The VRT exemption worth €5,000 for electric vehicles is extended for five years, and two years for hybrids, worth between €1,500 and €2,500. The Government expects just 1,000 electric vehicles to be sold in 2017, up from 500 this year.
Additional funding of just €31m will be allocated to the CIÉ, limiting the group's ability to provide additional services and encourage a switch to bus and rail.
Some €100m will be spent next year on energy projects designed to save 116,000 tonnes of carbon and help support 3,000 jobs. Mr Naughten also revealed that €500,000 would be spent on a national dialogue on climate change, with ratification of the Paris climate agreement due to take place in the coming weeks.
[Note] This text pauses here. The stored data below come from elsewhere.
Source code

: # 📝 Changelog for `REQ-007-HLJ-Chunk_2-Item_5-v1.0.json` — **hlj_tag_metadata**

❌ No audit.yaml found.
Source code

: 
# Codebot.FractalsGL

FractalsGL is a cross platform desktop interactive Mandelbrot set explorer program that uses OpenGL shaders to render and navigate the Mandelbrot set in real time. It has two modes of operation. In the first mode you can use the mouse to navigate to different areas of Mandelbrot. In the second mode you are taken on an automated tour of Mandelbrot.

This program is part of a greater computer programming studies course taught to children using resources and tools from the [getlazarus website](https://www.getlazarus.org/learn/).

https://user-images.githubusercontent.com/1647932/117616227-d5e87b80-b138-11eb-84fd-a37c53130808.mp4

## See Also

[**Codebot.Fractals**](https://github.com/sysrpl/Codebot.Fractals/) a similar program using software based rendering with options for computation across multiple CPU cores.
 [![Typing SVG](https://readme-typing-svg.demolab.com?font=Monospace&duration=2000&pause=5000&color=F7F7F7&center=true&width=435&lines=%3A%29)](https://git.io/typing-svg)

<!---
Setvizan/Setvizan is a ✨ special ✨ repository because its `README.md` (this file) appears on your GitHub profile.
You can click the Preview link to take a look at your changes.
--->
He said the State was playing "catch-up" in relation to its obligations on global warming.
"This is as much an opportunity as an obligation," he said. "In any event, it is our children's future and a vital national interest."
Among the main measures aimed at reducing energy consumption and ramping up investment in renewables include €7m for a renewable heating incentive, €22m for communities keen to drive energy efficiency and €8m to upgrade homes for low-income households.
Mr Naughten said the national dialogue on climate change would need to engage "with the usual suspects", but with young people also.
"It's the young people who will need to make the changes required and deal with the consequences of this," he said. "We're talking about reaching our (climate change) targets for 2050. We have to engage with all of the sectors."
There is also an extension of the scheme of accelerated capital allowances for investment in energy-efficient equipment to sole traders, including farmers. Larger vehicles using natural gas instead of diesel will enjoy a minimum rate of excise for eight years.
Carbon tax will not be imposed on solid fuels that include an element of biomass, and there will be tax relief for combined heat and power plants which produce more efficient electricity.
Some €211m has been set aside for the agriculture Glas scheme for farmers, with some 50,000 participants expected by 2017.
The Sustainable Energy Authority of Ireland has been given funding to look at how to drive behaviour change, and the Government is also exploring how to ramp up production of bio-energy crops.
Capital spending is largely focused on roads and not new public transport options.
The Environmental Pillar, which represents the views of 29 NGOs to government, said the Budget was a "missed opportunity" as it failed to set out the "foundations" for a low-carbon economy, with no incentives to reduce consumption, waste or pollution.